SpaceX to Try Rocket Landing During Satellite Launch Thursday: Watch Live

Falcon 9 on the Pad

Update, 6:55 p.m. EST Thursday (Feb. 25): SpaceX has called off Thursday's planned launch of the SES-9 communications satellite and the attempted landing of the company's Falcon 9 rocket on a ship at sea, apparently because of issues with the loading of liquid-oxygen propellant onto the booster. It is unclear at the moment when the next launch attempt will be. (The original launch preview story is below.)

SpaceX will try again to land the first stage of its Falcon 9 rocket on a robotic ship Thursday (Feb. 25), and you can watch all the spaceflight action live online.

The rocket landing attempt will come during the launch of the SES-9 commercial communications satellite for SpaceX customer SES. Liftoff is scheduled to take place at 6:46 p.m. EST (2346 GMT) Thursday from Cape Canaveral Air Force Station in Florida; you can watch it live here at Space.com, courtesy of SpaceX.

The liftoff and landing try were originally scheduled to take place Wednesday (Feb. 24), but SpaceX pushed things back a day.

"Team opting to hold launch for today. Looking to try again tomorrow; window also opens at 6:46pm ET. Rocket and spacecraft remain healthy," company representatives said Wednesday afternoon via SpaceX's Twitter account, @SpaceX, about 30 minutes before the planned liftoff.

You can also watch the action live directly via SpaceX, at http://www.spacex.com/webcast or https://www.youtube.com/watch?v=Ml1RO4IcOG0.

If everything goes perfectly, the Falcon 9's first stage will separate about 2.5 minutes into flight. While the second stage carries SES-9 to geostationary transfer orbit (GTO), the first stage will perform a series of engine burns and come back for a vertical touchdown on "Of Course I Still Love You," one of SpaceX's two "autonomous spaceport drone ships," which will be stationed in the Atlantic Ocean off the Florida coast.

But SES-9's journey to GTO will make the rocket landing difficult, SpaceX representatives said.

"Given this mission's unique GTO profile, a successful landing is not expected," they wrote in an SES-9 mission overview.

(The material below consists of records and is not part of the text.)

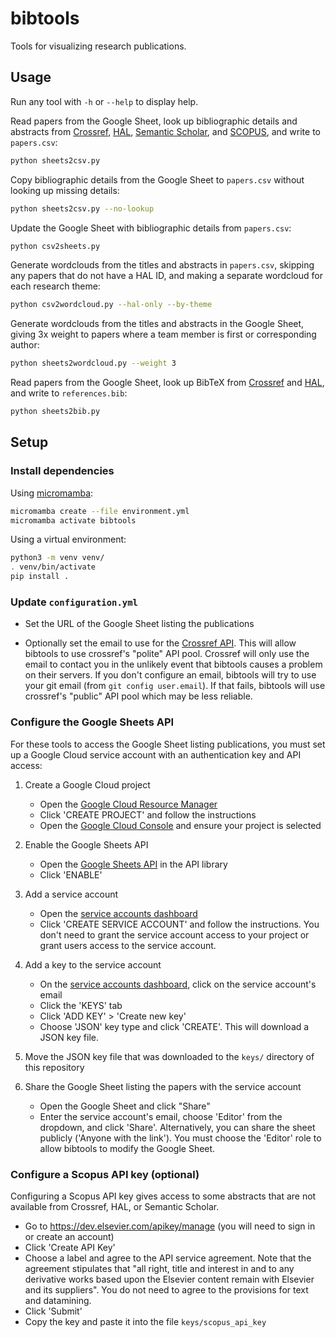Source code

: # bibtools

Tools for visualizing research publications.

## Usage

Run any tool with `-h` or `--help` to display help.

Read papers from the Google Sheet, look up bibliographic details and abstracts from [Crossref](https://www.crossref.org/), [HAL](https://hal.science), [Semantic Scholar](https://www.semanticscholar.org/), and [SCOPUS](https://www.elsevier.com/products/scopus), and write to `papers.csv`:

```bash
python sheets2csv.py
```

Copy bibliographic details from the Google Sheet to `papers.csv` without looking up missing details:

```bash
python sheets2csv.py --no-lookup
```

Update the Google Sheet with bibliographic details from `papers.csv`:

```bash
python csv2sheets.py
```

Generate wordclouds from the titles and abstracts in `papers.csv`, skipping any papers that do not have a HAL ID, and making a separate wordcloud for each research theme:

```bash
python csv2wordcloud.py --hal-only --by-theme
```

Generate wordclouds from the titles and abstracts in the Google Sheet, giving 3x weight to papers where a team member is first or corresponding author:

```bash
python sheets2wordcloud.py --weight 3
```

Read papers from the Google Sheet, look up BibTeX from [Crossref](https://www.crossref.org/) and [HAL](https://hal.science), and write to `references.bib`:

```bash
python sheets2bib.py
```

## Setup

### Install dependencies

Using [micromamba](https://mamba.readthedocs.io/en/latest/user_guide/micromamba.html):

```bash
micromamba create --file environment.yml
micromamba activate bibtools
```

Using a virtual environment:

```bash
python3 -m venv venv/
. venv/bin/activate
pip install .
```

### Update `configuration.yml`

* Set the URL of the Google Sheet listing the publications

* Optionally set the email to use for the [Crossref API](https://www.crossref.org/documentation/retrieve-metadata/rest-api/tips-for-using-the-crossref-rest-api/#pick-the-right-service-level). This will allow bibtools to use crossref's "polite" API pool. Crossref will only use the email to contact you in the unlikely event that bibtools causes a problem on their servers. If you don't configure an email, bibtools will try to use your git email (from `git config user.email`). If that fails, bibtools will use crossref's "public" API pool which may be less reliable.

### Configure the Google Sheets API

For these tools to access the Google Sheet listing publications, you must set up a Google Cloud service account with an authentication key and API access:

1. Create a Google Cloud project

    * Open the [Google Cloud Resource Manager](https://console.cloud.google.com/cloud-resource-manager)
    * Click 'CREATE PROJECT' and follow the instructions
    * Open the [Google Cloud Console](https://console.cloud.google.com/) and ensure your project is selected

2. Enable the Google Sheets API

    * Open the [Google Sheets API](https://console.cloud.google.com/apis/library/sheets.googleapis.com) in the API library
    * Click 'ENABLE'

3.  Add a service account

    * Open the [service accounts dashboard](https://console.cloud.google.com/iam-admin/serviceaccounts)
    * Click 'CREATE SERVICE ACCOUNT' and follow the instructions. You don't need to grant the service account access to your project or grant users access to the service account.

4. Add a key to the service account

    * On the [service accounts dashboard](https://console.cloud.google.com/iam-admin/serviceaccounts), click on the service account's email
    * Click the 'KEYS' tab
    * Click 'ADD KEY' > 'Create new key'
    * Choose 'JSON' key type and click 'CREATE'. This will download a JSON key file.

5. Move the JSON key file that was downloaded to the `keys/` directory of this repository

6. Share the Google Sheet listing the papers with the service account

    * Open the Google Sheet and click "Share"
    * Enter the service account's email, choose 'Editor' from the dropdown, and click 'Share'. Alternatively, you can share the sheet publicly ('Anyone with the link'). You must choose the 'Editor' role to allow bibtools to modify the Google Sheet.

### Configure a Scopus API key (optional)

Configuring a Scopus API key gives access to some abstracts that are not available from Crossref, HAL, or Semantic Scholar.

* Go to https://dev.elsevier.com/apikey/manage (you will need to sign in or create an account)
* Click 'Create API Key'
* Choose a label and agree to the API service agreement. Note that the agreement stipulates that "all right, title and interest in and to any derivative works based upon the Elsevier content remain with Elsevier and its suppliers". You do not need to agree to the provisions for text and datamining.
* Click 'Submit'
* Copy the key and paste it into the file `keys/scopus_api_key`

SpaceX has attempted drone-ship landings three times before — in January 2015, April 2015, and just last month — and each time nearly pulled off the historic maneuver. The January 2016 try, for example, would have worked if all four of the Falcon 9 first stage's landing legs had worked properly, SpaceX founder and CEO Elon Musk has said. (One leg didn't latch securely, causing the booster to topple over and explode on the drone ship's deck.)

In December 2015, SpaceX succeeded in soft-landing the Falcon 9 first stage back on terra firm at Cape Canaveral, marking the first time this had ever been done during an orbital launch. (Blue Origin, the company established by Amazon.com founder Jeff Bezos, landed its New Shepard vehicle in November, but that milestone occurred during a suborbital test flight.)

These landing maneuvers are part of SpaceX's effort to develop fully and rapidly reusable rockets — technology that could reduce the cost of spaceflight by a factor of 100, Musk has said.